This seems like a burden of proof fallacy. The fact that my proof is not convincing to you, does not make your proposition valid. I could ask the opposite—why would you assume that agent does not care about future states? Do you have a proof for that?
You can find my attempt to reason more clearly here, does it make more sense?
why would you assume that agent does not care about future states? Do you have a proof for that?
Would you be able to Taboo Your Words for “agent”, “care” and “future states”? If I were to explain my reasons for disagreement it would be helpful to have a better idea of what you mean by those terms.
Here they write: “A rational agent is an entity which has a utility function, forms beliefs about its environment, evaluates the consequences of possible actions, and then takes the action which maximizes its utility.”
I would not share that definition, and I don’t think most other people commenting on this post would either (I know there is some irony to that, given that it’s the definition given on the LessWrong wiki).
Often the words/concepts we use don’t have clear boundaries (more about that here). I think agent is such a word/concept.
Examples of “agents” (← by my conception of the term) that don’t quite have utility functions would be humans.

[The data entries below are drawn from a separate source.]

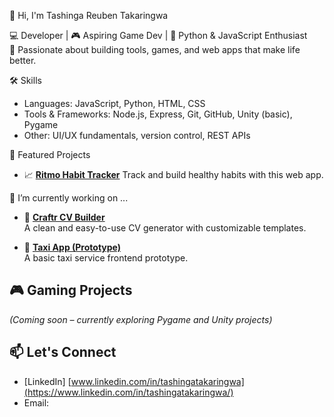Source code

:  👋 Hi, I'm Tashinga Reuben Takaringwa

💻 Developer | 🎮 Aspiring Game Dev | 🐍 Python & JavaScript Enthusiast  
🚀 Passionate about building tools, games, and web apps that make life better.

🛠️ Skills
- Languages: JavaScript, Python, HTML, CSS
- Tools & Frameworks: Node.js, Express, Git, GitHub, Unity (basic), Pygame
- Other: UI/UX fundamentals, version control, REST APIs
 
📂 Featured Projects

- 📈 [**Ritmo Habit Tracker**]((https://github.com/RxRakari/v0-ritmo-habit-tracker)) 
  Track and build healthy habits with this web app.
  
🔭 I’m currently working on ...

- 🔧 [**Craftr CV Builder**](https://github.com/Rakari-dev/craftr-cv-builder)  
  A clean and easy-to-use CV generator with customizable templates.

- 🚕 [**Taxi App (Prototype)**](https://github.com/Rakari-dev/taxiapp)  
  A basic taxi service frontend prototype.

## 🎮 Gaming Projects
*(Coming soon – currently exploring Pygame and Unity projects)*

## 📫 Let's Connect
- [LinkedIn] [www.linkedin.com/in/tashingatakaringwa](https://www.linkedin.com/in/tashingatakaringwa/)
- Email: 
<!--
**Rakari-dev/Rakari-dev** is a ✨ _special_ ✨ repository because its `README.md` (this file) appears on your GitHub profile.

Here are some ideas to get you started:

- 🔭 I’m currently working on ...
- 🌱 I’m currently learning ...
- 👯 I’m looking to collaborate on ...
- 🤔 I’m looking for help with ...
- 💬 Ask me about ...
- 📫 How to reach me: ...
- 😄 Pronouns: ...
- ⚡ Fun fact: ...
-->
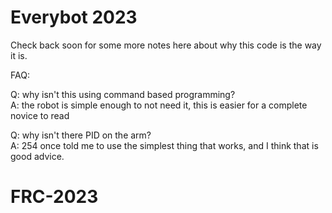 # Everybot 2023


Check back soon for some more notes here about why this code is the way it is.


FAQ:

Q: why isn't this using command based programming?\
A: the robot is simple enough to not need it, this is easier for a complete novice to read

Q: why isn't there PID on the arm?\
A: 254 once told me to use the simplest thing that works, and I think that is good advice.
# FRC-2023
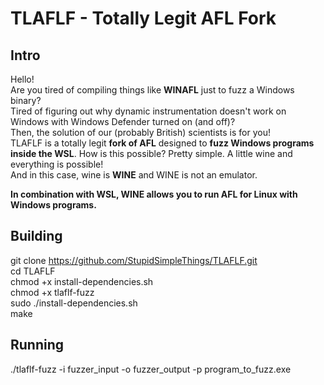 # TLAFLF - Totally Legit AFL Fork

## Intro

Hello!  
Are you tired of compiling things like **WINAFL** just to fuzz a Windows binary?  
Tired of figuring out why dynamic instrumentation doesn't work on Windows with Windows Defender turned on (and off)?  
Then, the solution of our (probably British) scientists is for you!  
TLAFLF is a totally legit **fork of AFL** designed to **fuzz Windows programs inside the WSL**. How is this possible? Pretty simple. A little wine and everything is possible!  
And in this case, wine is **WINE** and WINE is not an emulator.

**In combination with WSL, WINE allows you to run AFL for Linux with Windows programs.**  

## Building
  git clone https://github.com/StupidSimpleThings/TLAFLF.git  
  cd TLAFLF  
  chmod +x install-dependencies.sh  
  chmod +x tlaflf-fuzz  
  sudo ./install-dependencies.sh  
  make  
    
## Running
  ./tlaflf-fuzz -i fuzzer_input -o fuzzer_output -p program_to_fuzz.exe
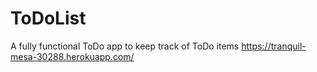 # ToDoList
A fully functional ToDo app to keep track of ToDo items
https://tranquil-mesa-30288.herokuapp.com/
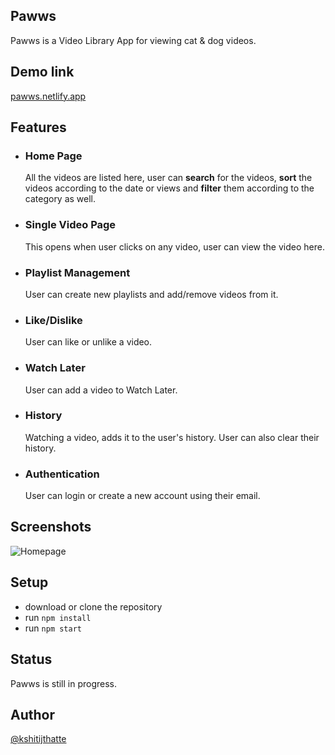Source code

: ## Pawws

Pawws is a Video Library App for viewing cat & dog videos.

## Demo link

[pawws.netlify.app](https://pawws.netlify.app)

## Features

- ### Home Page
  All the videos are listed here, user can **search** for the videos, **sort** the videos according to the date or views and **filter** them according to the category as well.
- ### Single Video Page
  This opens when user clicks on any video, user can view the video here.
- ### Playlist Management
  User can create new playlists and add/remove videos from it.
- ### Like/Dislike
  User can like or unlike a video.
- ### Watch Later
  User can add a video to Watch Later.
- ### History
  Watching a video, adds it to the user's history. User can also clear their history.
- ### Authentication
  User can login or create a new account using their email.

## Screenshots

![Homepage](https://netlify-cocoon.netlify.app/.netlify/functions/fetch?code=307&path=eyJzaXRlX2lkIjoiYTdjOTM4ZTgtMDYwYS00YThjLTkxODQtYWY3MjUzNDJkMDVlIiwiZGVwbG95X2lkIjoiNjI0ZDVlNWVmNzI5NTYwMDA4YTVmODg0IiwiaWQiOiI1N2Y5Zjc0ZS1mMGVmLTQxZWUtOTY0ZC0yYTVjMzY5NjJjNjcifQ==)

## Setup

- download or clone the repository
- run `npm install`
- run `npm start`

## Status

Pawws is still in progress.

## Author

[@kshitijthatte](https://kshitijthatte.netlify.app/)
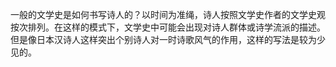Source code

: 一般的文学史是如何书写诗人的？以时间为准绳，诗人按照文学史作者的文学史观按次排列。在这样的模式下，文学史中可能会出现对诗人群体或诗学流派的描述。但是像日本汉诗人这样突出个别诗人对一时诗歌风气的作用，这样的写法是较为少见的。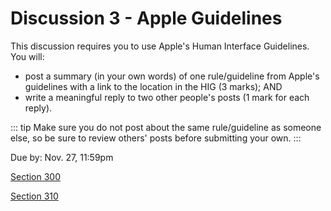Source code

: # Discussion 3 - Apple Guidelines

This discussion requires you to use Apple's Human Interface Guidelines.  You will:

- post a summary (in your own words) of one rule/guideline from Apple's guidelines with a link to the location in the HIG (3 marks); AND
- write a meaningful reply to two other people's posts (1 mark for each reply).

::: tip
Make sure you do not post about the same rule/guideline as someone else, so be sure to review others' posts before submitting your own.
:::

Due by: Nov. 27, 11:59pm

[Section 300](https://brightspace.algonquincollege.com/d2l/home/282607)

[Section 310](https://brightspace.algonquincollege.com/d2l/home/282608)
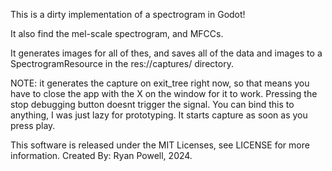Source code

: This is a dirty implementation of a spectrogram in Godot!

It also find the mel-scale spectrogram, and MFCCs.

It generates images for all of thes, and saves all of the data and images to a SpectrogramResource in the res://captures/ directory.

NOTE: it generates the capture on exit_tree right now, so that means you have to close the app with the X on the window for it to work. Pressing the stop debugging button doesnt trigger the signal. You can bind this to anything, I was just lazy for prototyping. It starts capture as soon as you press play.

This software is released under the MIT Licenses, see LICENSE for more information.
Created By: Ryan Powell, 2024.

How we may define “agent” may be less important if what we really are interested in is the behavior/properties of “software-programs with extreme and broad mental capabilities”.
Future states—numeric value of agent’s utility function in the future
I don’t think all extremely capable minds/machines/programs would need an explicit utility-function, or even an implicit one.
To be clear, there are many cases where I think it would be “stupid” to not act as if you have (an explicit or implicit) utility function (in some sense). But I don’t think it’s required of all extremely mentally capable systems (even if these systems are required to have logically contradictory “beliefs”).
So you are implicitly assuming that the agent cares about certain things, such as its future states.
But the is-ought problem is the very observation that “there seems to be a significant difference between descriptive or positive statements (about what is) and prescriptive or normative statements (about what ought to be), and that it is not obvious how one can coherently move from descriptive statements to prescriptive ones”.
You have not solved the problem, you have merely assumed it to be solved, without proof.
If you are reasoning about all possible agents that could ever exist you are not allowed to assume either of these.
But you are in fact making such assumptions, so you are not reasoning about all possible agents, you are reasoning about some more narrow class of agents (and your conclusions may indeed be correct, for these agents. But it’s not relevant to the orthogonality thesis).
My proposition is that all intelligent agents will converge to “prepare for any goal” (basically Power Seeking), which is the opposite of what Orthogonality Thesis states.
This seems like a burden of proof fallacy. The fact that my proof is not convincing to you, does not make your proposition valid. I could ask the opposite—why would you assume that agent does not care about future states? Do you have a proof for that?
You can find my attempt to reason more clearly here, does it make more sense?
Would you be able to Taboo Your Words for “agent”, “care” and “future states”? If I were to explain my reasons for disagreement it would be helpful to have a better idea of what you mean by those terms.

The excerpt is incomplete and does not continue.